• WHAT IS REQUIRED
Please reproduce the data exactly and omit the pictures.
┌──
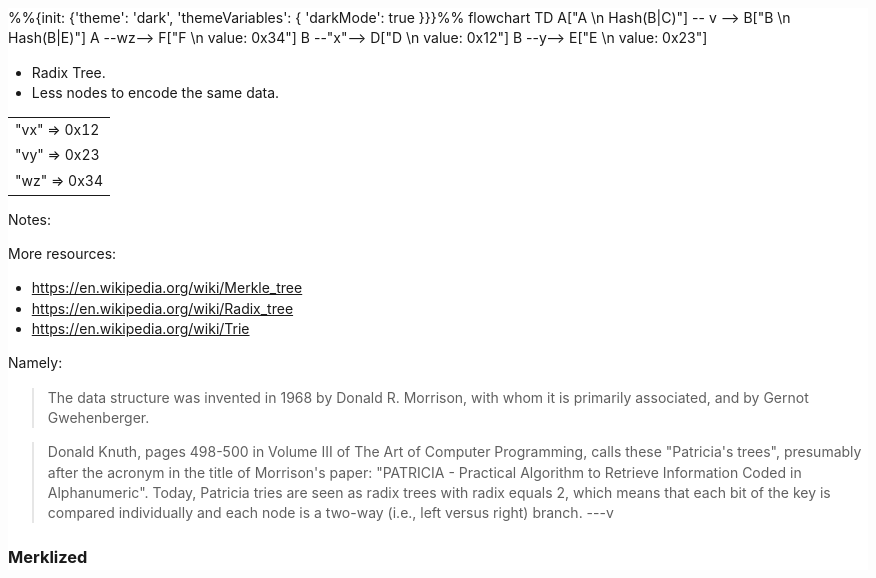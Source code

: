 <pba-cols>
<pba-col>

<diagram class="mermaid">
%%{init: {'theme': 'dark', 'themeVariables': { 'darkMode': true }}}%%
flowchart TD
  A["A \n Hash(B|C)"] -- v --> B["B \n Hash(B|E)"]
  A --wz--> F["F \n value: 0x34"]
  B --"x"--> D["D \n value: 0x12"]
  B --y--> E["E \n value: 0x23"]
</diagram>

</pba-col>
<pba-col>

- Radix Tree.
- Less nodes to encode the same data.

<table>
<tr>
  <td> "vx" => 0x12</td>
</tr>
<tr>
  <td> "vy" => 0x23</td>
</tr>
<tr>
  <td> "wz" => 0x34</td>
</tr>
</table>

</pba-col>
</pba-cols>

Notes:

More resources:

- <https://en.wikipedia.org/wiki/Merkle_tree>
- <https://en.wikipedia.org/wiki/Radix_tree>
- <https://en.wikipedia.org/wiki/Trie>

Namely:

> The data structure was invented in 1968 by Donald R. Morrison, with whom it is primarily
> associated, and by Gernot Gwehenberger.

> Donald Knuth, pages 498-500 in Volume III of The Art of Computer Programming, calls these
> "Patricia's trees", presumably after the acronym in the title of Morrison's paper: "PATRICIA -
> Practical Algorithm to Retrieve Information Coded in Alphanumeric".
> Today, Patricia tries are seen
> as radix trees with radix equals 2, which means that each bit of the key is compared individually
> and each node is a two-way (i.e., left versus right) branch.
> ---v

### Merklized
└──
• ANSWER SPACE
Source code

: <pba-cols>
<pba-col>

<diagram class="mermaid">
%%{init: {'theme': 'dark', 'themeVariables': { 'darkMode': true }}}%%
flowchart TD
  A["A \n Hash(B|C)"] -- v --> B["B \n Hash(B|E)"]
  A --wz--> F["F \n value: 0x34"]
  B --"x"--> D["D \n value: 0x12"]
  B --y--> E["E \n value: 0x23"]
</diagram>

</pba-col>
<pba-col>

- Radix Tree.
- Less nodes to encode the same data.

<table>
<tr>
  <td> "vx" => 0x12</td>
</tr>
<tr>
  <td> "vy" => 0x23</td>
</tr>
<tr>
  <td> "wz" => 0x34</td>
</tr>
</table>

</pba-col>
</pba-cols>

Notes:

More resources:

- <https://en.wikipedia.org/wiki/Merkle_tree>
- <https://en.wikipedia.org/wiki/Radix_tree>
- <https://en.wikipedia.org/wiki/Trie>

Namely:

> The data structure was invented in 1968 by Donald R. Morrison, with whom it is primarily
> associated, and by Gernot Gwehenberger.

> Donald Knuth, pages 498-500 in Volume III of The Art of Computer Programming, calls these
> "Patricia's trees", presumably after the acronym in the title of Morrison's paper: "PATRICIA -
> Practical Algorithm to Retrieve Information Coded in Alphanumeric".
> Today, Patricia tries are seen
> as radix trees with radix equals 2, which means that each bit of the key is compared individually
> and each node is a two-way (i.e., left versus right) branch.
> ---v

### Merklized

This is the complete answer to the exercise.